La musique ? Je fais que ça, c’est le seul truc que je sais bien faire

Pour réaliser 1994, c’est environ cinquante morceaux qui ont été enregistrés, sans aucun featuring. Les quatorze retenus ont globalement des tonalités plus lumineuses et colorées que sur les projets précédents. Au fil du nouvel album, Hamza parvient aussi à délivrer une écriture plus personnelle. Cela est aussi le cas dans les tonalités, avec par exemple un clin d’œil à un classique de la musique maghrébine qu’on devine derrière une prod’ signée Ponko-Hamza. Le Belge voit grand, fermement décidé à durer dans le game de la musique : « Remplir des grands stades, vendre plein d’albums. Quand tu choisis d’être artiste c’est pour te faire entendre ». A la différence d’autres rappeurs qui prétendent vouloir tout rafler dans le game avant de se barrer, Hamza assume pleinement sa vocation : « C’est un truc que j’ai envie de faire pendant un bon moment, c’est une passion. J’ai pas percé par chance. C’est un truc que j’ai construit, c’est un truc que je kiffe. Je fais que ça, c’est le seul truc que je sais bien faire ».

Sur deux morceaux de 1994, les tonalités dancehall rajoutent un peu de sucre au breuvage. Ses sujets de prédilection restent les bitches et le cash, mais au-delà de ces thèmes, Hamza étend son registre, fendillant un peu son masque d’entertainer, pour nous parler de lui. Mais peut-être s’agit-il là de rien de plus qu’une diversification de son répertoire de jeu, comme un acteur voulant éviter d’être cantonné dans un seul rôle. Ainsi, deux morceaux donnent dans une vibe plus intimiste : les bien nommés Life et 1994. Posés en ouverture et en clôture du projet, comme des jalons. Hamza y évoque ses rêves et son label, Just Woke up records.

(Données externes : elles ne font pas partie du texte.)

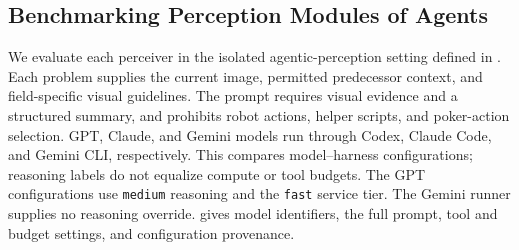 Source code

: \subsection{Benchmarking Perception Modules of Agents}
\label{subsec:perception_module_benchmark}

We evaluate each perceiver in the isolated agentic-perception setting defined in . Each problem supplies the current image, permitted predecessor context, and field-specific visual guidelines. The prompt requires visual evidence and a structured summary, and prohibits robot actions, helper scripts, and poker-action selection. GPT, Claude, and Gemini models run through Codex, Claude Code, and Gemini CLI, respectively. This compares model--harness configurations; reasoning labels do not equalize compute or tool budgets. The GPT configurations use \texttt{medium} reasoning and the \texttt{fast} service tier. The Gemini runner supplies no reasoning override.  gives model identifiers, the full prompt, tool and budget settings, and configuration provenance.

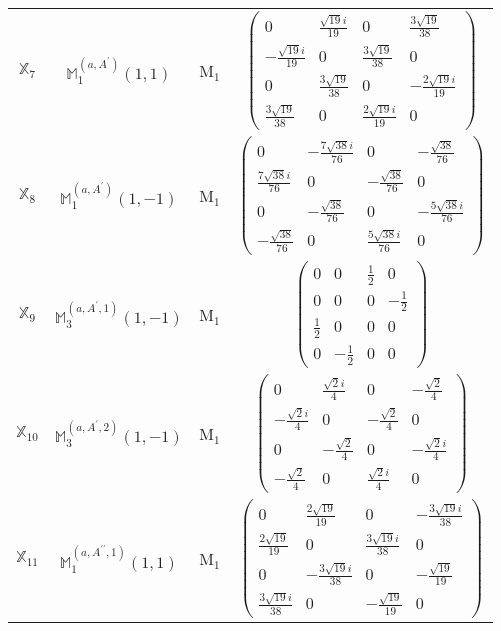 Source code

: \documentclass[fleqn,10pt,landscape]{article}
\begin{document}
\begin{itemize}
\begin{center}
\begin{longtable}{c|c|c|c}
$ \mathbb{X}_{7} $ & $\mathbb{M}_{1}^{(a,A^{\prime})}(1,1)$ & M$_{1}$ & $\begin{pmatrix} 0 & \frac{\sqrt{19} i}{19} & 0 & \frac{3 \sqrt{19}}{38} \\ - \frac{\sqrt{19} i}{19} & 0 & \frac{3 \sqrt{19}}{38} & 0 \\ 0 & \frac{3 \sqrt{19}}{38} & 0 & - \frac{2 \sqrt{19} i}{19} \\ \frac{3 \sqrt{19}}{38} & 0 & \frac{2 \sqrt{19} i}{19} & 0 \end{pmatrix}$ \\
$ \mathbb{X}_{8} $ & $\mathbb{M}_{1}^{(a,A^{\prime})}(1,-1)$ & M$_{1}$ & $\begin{pmatrix} 0 & - \frac{7 \sqrt{38} i}{76} & 0 & - \frac{\sqrt{38}}{76} \\ \frac{7 \sqrt{38} i}{76} & 0 & - \frac{\sqrt{38}}{76} & 0 \\ 0 & - \frac{\sqrt{38}}{76} & 0 & - \frac{5 \sqrt{38} i}{76} \\ - \frac{\sqrt{38}}{76} & 0 & \frac{5 \sqrt{38} i}{76} & 0 \end{pmatrix}$ \\
$ \mathbb{X}_{9} $ & $\mathbb{M}_{3}^{(a,A^{\prime},1)}(1,-1)$ & M$_{1}$ & $\begin{pmatrix} 0 & 0 & \frac{1}{2} & 0 \\ 0 & 0 & 0 & - \frac{1}{2} \\ \frac{1}{2} & 0 & 0 & 0 \\ 0 & - \frac{1}{2} & 0 & 0 \end{pmatrix}$ \\
$ \mathbb{X}_{10} $ & $\mathbb{M}_{3}^{(a,A^{\prime},2)}(1,-1)$ & M$_{1}$ & $\begin{pmatrix} 0 & \frac{\sqrt{2} i}{4} & 0 & - \frac{\sqrt{2}}{4} \\ - \frac{\sqrt{2} i}{4} & 0 & - \frac{\sqrt{2}}{4} & 0 \\ 0 & - \frac{\sqrt{2}}{4} & 0 & - \frac{\sqrt{2} i}{4} \\ - \frac{\sqrt{2}}{4} & 0 & \frac{\sqrt{2} i}{4} & 0 \end{pmatrix}$ \\
$ \mathbb{X}_{11} $ & $\mathbb{M}_{1}^{(a,A^{\prime\prime},1)}(1,1)$ & M$_{1}$ & $\begin{pmatrix} 0 & \frac{2 \sqrt{19}}{19} & 0 & - \frac{3 \sqrt{19} i}{38} \\ \frac{2 \sqrt{19}}{19} & 0 & \frac{3 \sqrt{19} i}{38} & 0 \\ 0 & - \frac{3 \sqrt{19} i}{38} & 0 & - \frac{\sqrt{19}}{19} \\ \frac{3 \sqrt{19} i}{38} & 0 & - \frac{\sqrt{19}}{19} & 0 \end{pmatrix}$ \\

\end{longtable}
\end{center}
\end{itemize}
\end{document}
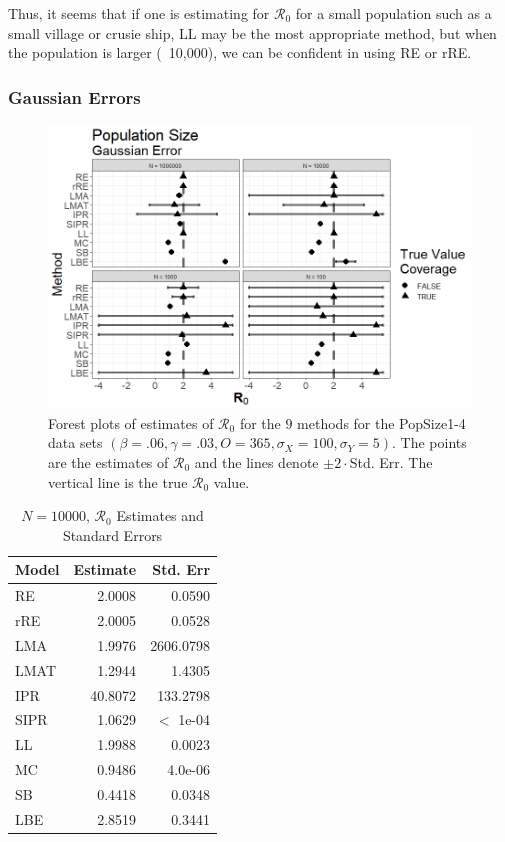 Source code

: \documentclass[12pt]{article}
\newcommand{\xxsir}{\ensuremath{9} } %
\newcommand{\rr}{\ensuremath{\mathcal{R}_0}}
\begin{document}
Thus, it seems that if one is estimating for $\rr$ for a small population such as a small village or crusie ship, LL may be the most appropriate method, but when the population is larger (~10,000), we can be confident in using RE or rRE.

\subsubsection{Gaussian Errors}

\begin{figure}[H]
	\centering
	\includegraphics[scale=0.5]{images/popsize_n.tiff}
	\caption{Forest plots of estimates of $\rr$ for the \xxsir methods for the PopSize1-4 data sets $(\beta=.06, \gamma=.03, O=365, \sigma_X=100, \sigma_Y=5)$.  The points are the estimates of $\rr$ and the lines denote $\pm 2\cdot $Std. Err.  The vertical line is the true $\rr$ value.}\label{fig:inits-res2}
\end{figure}

\begin{table}[H]
	
	\centering
	\begin{tabular}[t]{l|r|r}
		\hline
		Model & Estimate & Std. Err\\
		\hline
		RE & 2.0008 & 0.0590\\
		\hline
		rRE & 2.0005 & 0.0528\\
		\hline
		LMA & 1.9976 & 2606.0798\\
		\hline
		LMAT & 1.2944 & 1.4305\\
		\hline
		IPR & 40.8072 & 133.2798\\
		\hline
		SIPR & 1.0629 &  $<$ 1e-04\\
		\hline
		LL & 1.9988 & 0.0023\\
		\hline
		MC & 0.9486 & 4.0e-06\\
		\hline
		SB & 0.4418 & 0.0348\\
		\hline
		LBE & 2.8519 & 0.3441\\
		\hline
	\end{tabular}
\caption{$N = 10000$, $\rr$ Estimates and Standard Errors}\label{tab:n1-res2}
\end{table}
\end{document}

Au final, Hamza assume clairement son rêve de briller comme une étoile, finissant par se mettre à nu dans le son qui parachève le projet. Avec pudeur, il y évoque sa mère, sa conscience, ses besoins, mais aussi sa solitude. Manière de se livrer un peu plus, et de tisser un lien émotionnel plus profond avec son public. Le résultat fait de 1994 un projet avec de l’étoffe, qu’on n’a pas envie de voir filer.